Application of conformal prediction in a more formal definition of applicability domain
Defining the applicability domain (AD) is the art of quantifying the uncertainty or confidence of predictions produced by classification and regression techniques in the field of machine learning. This quantification is of great importance when assessing the potential liability of a chemical to cause toxic/adverse effect(s) and promoting the use of in silico predictions. Hence it requires solutions so that the in silico model user is confident and has the possibility of setting up acceptable thresholds in accordance with one's use case.
Domain of applicability has many aspects that need to be considered. They include interpolation of the training set, the density and the quality of information of the training set around a query compound as well as the distance of the query compound to the decision boundary of an in silico model. Attempting to merge these aspects into a single metric is highly complex and may results in a "black box" framework where some aspects of AD may not be considered. We present a conceptual framework in which the AD is broken down into 3 steps: applicability, reliability and decidability domains, making the quantification of AD stepwise, intuitive and transparent.

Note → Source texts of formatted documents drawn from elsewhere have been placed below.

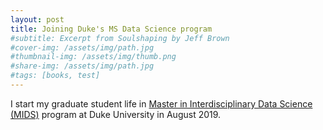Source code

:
 ```yaml
---
layout: post
title: Joining Duke's MS Data Science program
#subtitle: Excerpt from Soulshaping by Jeff Brown
#cover-img: /assets/img/path.jpg
#thumbnail-img: /assets/img/thumb.png
#share-img: /assets/img/path.jpg
#tags: [books, test]
---
```


I start my graduate student life in [Master in Interdisciplinary Data Science (MIDS)](https://datascience.duke.edu) program at Duke University in August 2019.
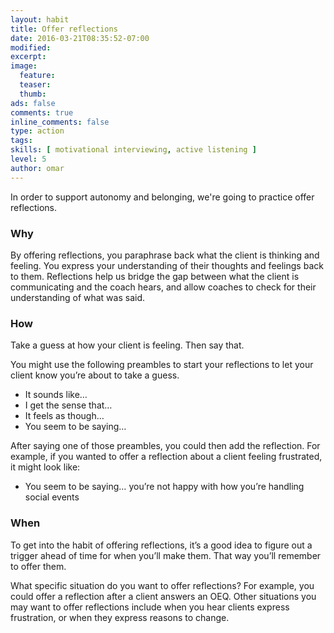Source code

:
 ```yaml
---
layout: habit
title: Offer reflections
date: 2016-03-21T08:35:52-07:00
modified:
excerpt: 
image:
  feature:
  teaser:
  thumb:
ads: false
comments: true
inline_comments: false
type: action
tags: 
skills: [ motivational interviewing, active listening ]
level: 5
author: omar
---
```


In order to support autonomy and belonging, we're going to practice offer reflections.

### Why
By offering reflections, you paraphrase back what the client is thinking and feeling. You express your understanding of their thoughts and feelings back to them. Reflections help us bridge the gap between what the client is communicating and the coach hears, and allow coaches to check for their understanding of what was said. 

### How
Take a guess at how your client is feeling. Then say that.

You might use the following preambles to start your reflections to let your client know you’re about to take a guess.

- It sounds like…
- I get the sense that…
- It feels as though…
- You seem to be saying…

After saying one of those preambles, you could then add the reflection. For example, if you wanted to offer a reflection about a client feeling frustrated, it might look like:

- You seem to be saying… you’re not happy with how you’re handling social events

### When
To get into the habit of offering reflections, it’s a good idea to figure out a trigger ahead of time for when you’ll make them. That way you’ll remember to offer them.

What specific situation do you want to offer reflections? For example, you could offer a reflection after a client answers an OEQ. Other situations you may want to offer reflections include when you hear clients express frustration, or when they express reasons to change. 

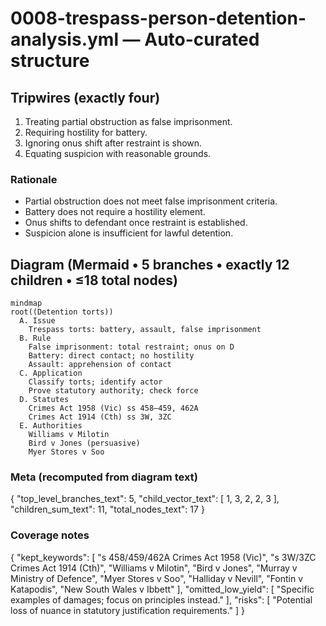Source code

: # 0008-trespass-person-detention-analysis.yml — Auto-curated structure

## Tripwires (exactly four)

1. Treating partial obstruction as false imprisonment.
2. Requiring hostility for battery.
3. Ignoring onus shift after restraint is shown.
4. Equating suspicion with reasonable grounds.

### Rationale
- Partial obstruction does not meet false imprisonment criteria.
- Battery does not require a hostility element.
- Onus shifts to defendant once restraint is established.
- Suspicion alone is insufficient for lawful detention.

## Diagram (Mermaid • 5 branches • exactly 12 children • ≤18 total nodes)

```mermaid
mindmap
root((Detention torts))
  A. Issue
    Trespass torts: battery, assault, false imprisonment
  B. Rule
    False imprisonment: total restraint; onus on D
    Battery: direct contact; no hostility
    Assault: apprehension of contact
  C. Application
    Classify torts; identify actor
    Prove statutory authority; check force
  D. Statutes
    Crimes Act 1958 (Vic) ss 458–459, 462A
    Crimes Act 1914 (Cth) ss 3W, 3ZC
  E. Authorities
    Williams v Milotin
    Bird v Jones (persuasive)
    Myer Stores v Soo
```

### Meta (recomputed from diagram text)


{
  "top_level_branches_text": 5,
  "child_vector_text": [
    1,
    3,
    2,
    2,
    3
  ],
  "children_sum_text": 11,
  "total_nodes_text": 17
}

### Coverage notes

{
  "kept_keywords": [
    "s 458/459/462A Crimes Act 1958 (Vic)",
    "s 3W/3ZC Crimes Act 1914 (Cth)",
    "Williams v Milotin",
    "Bird v Jones",
    "Murray v Ministry of Defence",
    "Myer Stores v Soo",
    "Halliday v Nevill",
    "Fontin v Katapodis",
    "New South Wales v Ibbett"
  ],
  "omitted_low_yield": [
    "Specific examples of damages; focus on principles instead."
  ],
  "risks": [
    "Potential loss of nuance in statutory justification requirements."
  ]
}
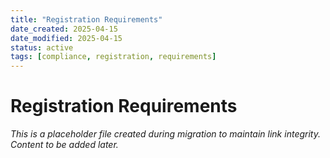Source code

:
 ```yaml
---
title: "Registration Requirements"
date_created: 2025-04-15
date_modified: 2025-04-15
status: active
tags: [compliance, registration, requirements]
---
```


# Registration Requirements

*This is a placeholder file created during migration to maintain link integrity. Content to be added later.*


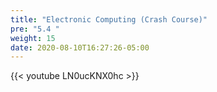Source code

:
 ```yaml
---
title: "Electronic Computing (Crash Course)"
pre: "5.4 "
weight: 15
date: 2020-08-10T16:27:26-05:00
---
```


{{< youtube LN0ucKNX0hc >}}
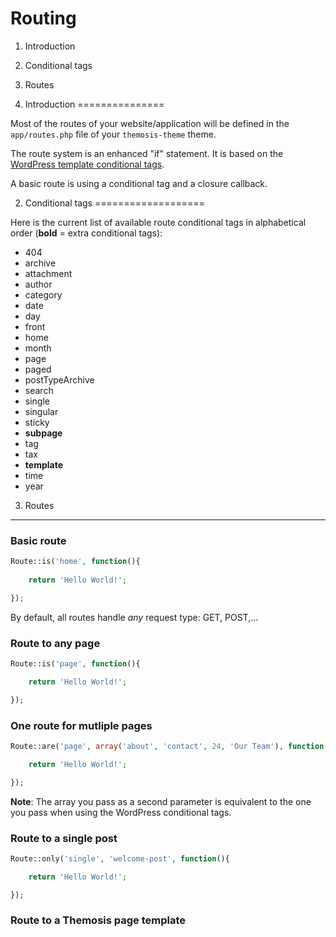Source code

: Routing
=======

1. Introduction
2. Conditional tags
3. Routes

1. Introduction
===============

Most of the routes of your website/application will be defined in the `app/routes.php` file of your `themosis-theme` theme.

The route system is an enhanced "if" statement. It is based on the [WordPress template conditional tags](https://codex.wordpress.org/Conditional_Tags).

A basic route is using a conditional tag and a closure callback.

2. Conditional tags
===================

Here is the current list of available route conditional tags in alphabetical order (**bold** = extra conditional tags):

* 404
* archive
* attachment
* author
* category
* date
* day
* front
* home
* month
* page
* paged
* postTypeArchive
* search
* single
* singular
* sticky
* **subpage**
* tag
* tax
* **template**
* time
* year

3. Routes
---------

### Basic route
```php
Route::is('home', function(){
	
	return 'Hello World!';

});
```

By default, all routes handle _any_ request type: GET, POST,...

### Route to any page
```php
Route::is('page', function(){

	return 'Hello World!';

});
```

### One route for mutliple pages
```php
Route::are('page', array('about', 'contact', 24, 'Our Team'), function(){

	return 'Hello World!';

});
```

**Note**: The array you pass as a second parameter is equivalent to the one you pass when using the WordPress conditional tags.

### Route to a single post
```php
Route::only('single', 'welcome-post', function(){

	return 'Hello World!';

});
```

### Route to a Themosis page template
```php

```
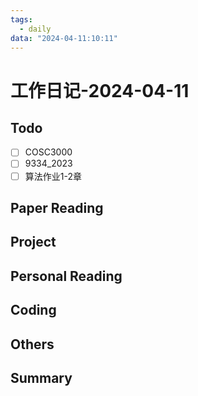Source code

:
 ```yaml
---
tags:
  - daily
data: "2024-04-11:10:11"
---
```

# 工作日记-2024-04-11
## Todo
- [ ] COSC3000
- [ ] 9334_2023
- [ ] 算法作业1-2章
## Paper Reading
## Project
## Personal Reading
## Coding
## Others
## Summary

A conformal predictor is an algorithmic framework which complements an underlying machine learning algorithm that allows the resulting system to produce predictions with information on their confidence. In the context of a classification problem such information includes p-values which delimit prediction regions where one of them contains a unique label. Intuitively the larger this region is the more a user can trust the conclusion of the prediction made by a conformal predictor and its underlying in silico model. This approach was used for the decidability domain of our framework of AD.
Firstly this framework will be introduced. Secondly this presentation will describe how conformal prediction can be projected onto the Lhasa Limited AD framework at the decidability level with a dataset of inhibitors of the bile salt export pump (BSEP).
This content was presented by Sebastien Guesne at the Joint UK-QSAR and Molecular Graphics and Modelling Society conference in April 2018.